> _Problem statement_
Check each line of the entries below for the word "with", and copy out the ones that have it.

Dataset entries:
☆ ☆ ☆ ☆
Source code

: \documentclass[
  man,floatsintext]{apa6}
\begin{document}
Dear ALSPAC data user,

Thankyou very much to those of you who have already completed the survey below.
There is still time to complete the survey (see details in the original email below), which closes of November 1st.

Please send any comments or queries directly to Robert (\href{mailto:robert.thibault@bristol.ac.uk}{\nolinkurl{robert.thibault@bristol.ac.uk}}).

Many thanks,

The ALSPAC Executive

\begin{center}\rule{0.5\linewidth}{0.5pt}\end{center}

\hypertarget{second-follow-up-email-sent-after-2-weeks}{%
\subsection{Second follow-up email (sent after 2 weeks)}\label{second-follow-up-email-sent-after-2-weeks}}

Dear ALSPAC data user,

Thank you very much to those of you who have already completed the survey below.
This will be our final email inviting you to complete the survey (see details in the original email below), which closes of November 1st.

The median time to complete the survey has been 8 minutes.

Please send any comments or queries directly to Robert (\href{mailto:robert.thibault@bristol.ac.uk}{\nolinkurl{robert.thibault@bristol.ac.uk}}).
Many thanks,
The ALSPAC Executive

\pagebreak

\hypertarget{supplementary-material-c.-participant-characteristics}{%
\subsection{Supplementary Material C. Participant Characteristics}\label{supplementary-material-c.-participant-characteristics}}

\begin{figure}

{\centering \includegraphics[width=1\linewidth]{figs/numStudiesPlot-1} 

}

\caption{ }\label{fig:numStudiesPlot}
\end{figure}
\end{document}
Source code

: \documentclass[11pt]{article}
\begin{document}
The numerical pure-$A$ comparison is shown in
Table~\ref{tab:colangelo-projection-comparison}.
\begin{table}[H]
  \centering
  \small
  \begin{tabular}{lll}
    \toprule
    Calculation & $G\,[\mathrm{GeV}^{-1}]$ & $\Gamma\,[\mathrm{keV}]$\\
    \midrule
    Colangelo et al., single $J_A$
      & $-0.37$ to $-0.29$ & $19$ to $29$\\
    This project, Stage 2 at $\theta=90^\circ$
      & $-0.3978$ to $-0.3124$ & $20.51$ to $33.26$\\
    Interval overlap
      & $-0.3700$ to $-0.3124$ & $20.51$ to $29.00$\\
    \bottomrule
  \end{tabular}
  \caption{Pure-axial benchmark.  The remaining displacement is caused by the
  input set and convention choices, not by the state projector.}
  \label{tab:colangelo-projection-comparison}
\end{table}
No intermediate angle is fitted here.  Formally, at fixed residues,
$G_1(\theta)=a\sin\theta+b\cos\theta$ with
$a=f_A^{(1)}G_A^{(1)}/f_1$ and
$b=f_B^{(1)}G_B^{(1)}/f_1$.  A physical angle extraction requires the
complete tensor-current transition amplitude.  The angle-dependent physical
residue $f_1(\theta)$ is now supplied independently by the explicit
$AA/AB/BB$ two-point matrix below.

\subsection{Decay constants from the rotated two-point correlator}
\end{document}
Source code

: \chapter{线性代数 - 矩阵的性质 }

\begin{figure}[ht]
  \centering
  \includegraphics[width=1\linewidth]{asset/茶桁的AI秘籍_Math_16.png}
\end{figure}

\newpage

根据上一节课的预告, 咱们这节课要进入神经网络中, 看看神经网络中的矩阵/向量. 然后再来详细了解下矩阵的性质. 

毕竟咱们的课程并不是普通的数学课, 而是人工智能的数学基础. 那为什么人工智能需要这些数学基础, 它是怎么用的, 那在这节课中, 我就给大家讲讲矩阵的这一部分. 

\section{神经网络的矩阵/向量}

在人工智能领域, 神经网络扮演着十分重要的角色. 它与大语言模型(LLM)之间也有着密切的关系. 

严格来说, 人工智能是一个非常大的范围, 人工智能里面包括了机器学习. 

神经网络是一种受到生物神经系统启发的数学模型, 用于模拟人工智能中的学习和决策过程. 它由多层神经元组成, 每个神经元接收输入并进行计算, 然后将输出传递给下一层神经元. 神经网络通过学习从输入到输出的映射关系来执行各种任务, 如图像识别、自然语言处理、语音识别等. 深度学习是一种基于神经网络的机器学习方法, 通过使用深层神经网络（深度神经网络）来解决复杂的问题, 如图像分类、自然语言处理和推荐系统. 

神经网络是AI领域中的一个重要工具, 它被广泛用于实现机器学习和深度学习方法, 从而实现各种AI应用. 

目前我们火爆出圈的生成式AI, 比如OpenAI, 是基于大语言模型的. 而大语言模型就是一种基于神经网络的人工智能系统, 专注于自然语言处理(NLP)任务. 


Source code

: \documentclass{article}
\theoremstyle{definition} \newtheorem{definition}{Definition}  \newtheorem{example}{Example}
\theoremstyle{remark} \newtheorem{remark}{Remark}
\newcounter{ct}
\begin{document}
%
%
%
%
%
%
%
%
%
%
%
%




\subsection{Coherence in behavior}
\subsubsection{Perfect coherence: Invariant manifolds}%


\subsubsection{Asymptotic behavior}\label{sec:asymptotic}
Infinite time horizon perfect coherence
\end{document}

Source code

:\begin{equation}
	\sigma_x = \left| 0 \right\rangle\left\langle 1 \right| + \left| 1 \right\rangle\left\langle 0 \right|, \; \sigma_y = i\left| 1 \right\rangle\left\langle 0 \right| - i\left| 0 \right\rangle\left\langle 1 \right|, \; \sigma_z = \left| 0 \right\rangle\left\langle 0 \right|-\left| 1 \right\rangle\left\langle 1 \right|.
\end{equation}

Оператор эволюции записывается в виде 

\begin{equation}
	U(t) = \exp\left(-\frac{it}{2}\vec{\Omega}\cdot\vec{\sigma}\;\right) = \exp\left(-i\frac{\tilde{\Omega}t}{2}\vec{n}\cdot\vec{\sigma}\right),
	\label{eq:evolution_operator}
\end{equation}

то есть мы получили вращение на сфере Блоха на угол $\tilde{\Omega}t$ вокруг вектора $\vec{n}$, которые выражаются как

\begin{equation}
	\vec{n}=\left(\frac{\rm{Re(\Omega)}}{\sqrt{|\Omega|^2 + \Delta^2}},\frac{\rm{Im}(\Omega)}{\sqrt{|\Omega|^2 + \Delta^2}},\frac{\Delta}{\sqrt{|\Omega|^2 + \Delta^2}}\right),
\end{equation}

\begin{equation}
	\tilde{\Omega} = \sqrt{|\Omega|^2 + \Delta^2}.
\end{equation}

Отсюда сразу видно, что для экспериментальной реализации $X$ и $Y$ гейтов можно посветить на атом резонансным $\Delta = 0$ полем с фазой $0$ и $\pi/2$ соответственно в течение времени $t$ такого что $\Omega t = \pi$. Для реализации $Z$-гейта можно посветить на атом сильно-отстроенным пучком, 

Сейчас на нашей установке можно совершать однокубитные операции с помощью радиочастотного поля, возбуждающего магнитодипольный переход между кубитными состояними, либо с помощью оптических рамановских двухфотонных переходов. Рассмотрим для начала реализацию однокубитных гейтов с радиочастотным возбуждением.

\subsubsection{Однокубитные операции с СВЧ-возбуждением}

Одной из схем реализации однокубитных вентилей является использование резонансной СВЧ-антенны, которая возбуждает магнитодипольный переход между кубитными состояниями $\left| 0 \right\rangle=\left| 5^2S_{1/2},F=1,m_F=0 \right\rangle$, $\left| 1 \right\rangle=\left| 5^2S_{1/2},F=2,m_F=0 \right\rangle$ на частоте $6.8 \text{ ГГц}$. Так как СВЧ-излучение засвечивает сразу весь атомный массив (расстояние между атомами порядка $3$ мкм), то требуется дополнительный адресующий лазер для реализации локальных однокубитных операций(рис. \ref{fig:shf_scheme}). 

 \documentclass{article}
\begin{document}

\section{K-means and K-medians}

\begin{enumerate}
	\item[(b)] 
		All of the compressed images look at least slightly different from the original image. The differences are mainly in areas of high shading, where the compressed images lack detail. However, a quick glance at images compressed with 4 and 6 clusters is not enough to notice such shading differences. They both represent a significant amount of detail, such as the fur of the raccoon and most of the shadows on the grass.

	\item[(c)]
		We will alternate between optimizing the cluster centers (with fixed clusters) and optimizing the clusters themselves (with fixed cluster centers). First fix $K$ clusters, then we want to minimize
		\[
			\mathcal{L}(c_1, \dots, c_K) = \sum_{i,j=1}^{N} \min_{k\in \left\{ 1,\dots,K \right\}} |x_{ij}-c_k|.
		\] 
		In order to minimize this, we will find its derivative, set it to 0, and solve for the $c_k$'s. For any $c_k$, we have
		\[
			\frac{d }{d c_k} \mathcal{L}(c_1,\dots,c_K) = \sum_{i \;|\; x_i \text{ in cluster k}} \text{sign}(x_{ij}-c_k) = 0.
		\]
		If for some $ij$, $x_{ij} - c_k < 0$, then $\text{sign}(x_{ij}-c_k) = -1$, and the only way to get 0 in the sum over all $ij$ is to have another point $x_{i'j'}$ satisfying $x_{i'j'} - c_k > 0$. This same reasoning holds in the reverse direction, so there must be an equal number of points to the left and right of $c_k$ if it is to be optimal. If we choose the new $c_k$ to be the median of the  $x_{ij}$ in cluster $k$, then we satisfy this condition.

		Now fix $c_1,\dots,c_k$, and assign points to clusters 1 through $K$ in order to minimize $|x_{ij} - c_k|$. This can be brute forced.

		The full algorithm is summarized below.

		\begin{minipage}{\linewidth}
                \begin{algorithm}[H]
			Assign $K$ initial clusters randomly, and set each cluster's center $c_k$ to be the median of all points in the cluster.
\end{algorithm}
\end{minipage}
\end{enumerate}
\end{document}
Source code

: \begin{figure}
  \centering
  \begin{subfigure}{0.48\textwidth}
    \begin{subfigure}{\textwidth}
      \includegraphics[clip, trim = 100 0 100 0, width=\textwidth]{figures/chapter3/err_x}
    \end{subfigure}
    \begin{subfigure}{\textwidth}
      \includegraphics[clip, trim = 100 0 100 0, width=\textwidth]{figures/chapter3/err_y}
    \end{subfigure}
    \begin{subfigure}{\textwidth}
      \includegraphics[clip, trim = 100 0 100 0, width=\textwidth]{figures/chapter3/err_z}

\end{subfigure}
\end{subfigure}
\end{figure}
☆ ☆ ☆ ☆
> _Exercise output_
$G_1(\theta)=a\sin\theta+b\cos\theta$ with
		All of the compressed images look at least slightly different from the original image. The differences are mainly in areas of high shading, where the compressed images lack detail. However, a quick glance at images compressed with 4 and 6 clusters is not enough to notice such shading differences. They both represent a significant amount of detail, such as the fur of the raccoon and most of the shadows on the grass.
		We will alternate between optimizing the cluster centers (with fixed clusters) and optimizing the clusters themselves (with fixed cluster centers). First fix $K$ clusters, then we want to minimize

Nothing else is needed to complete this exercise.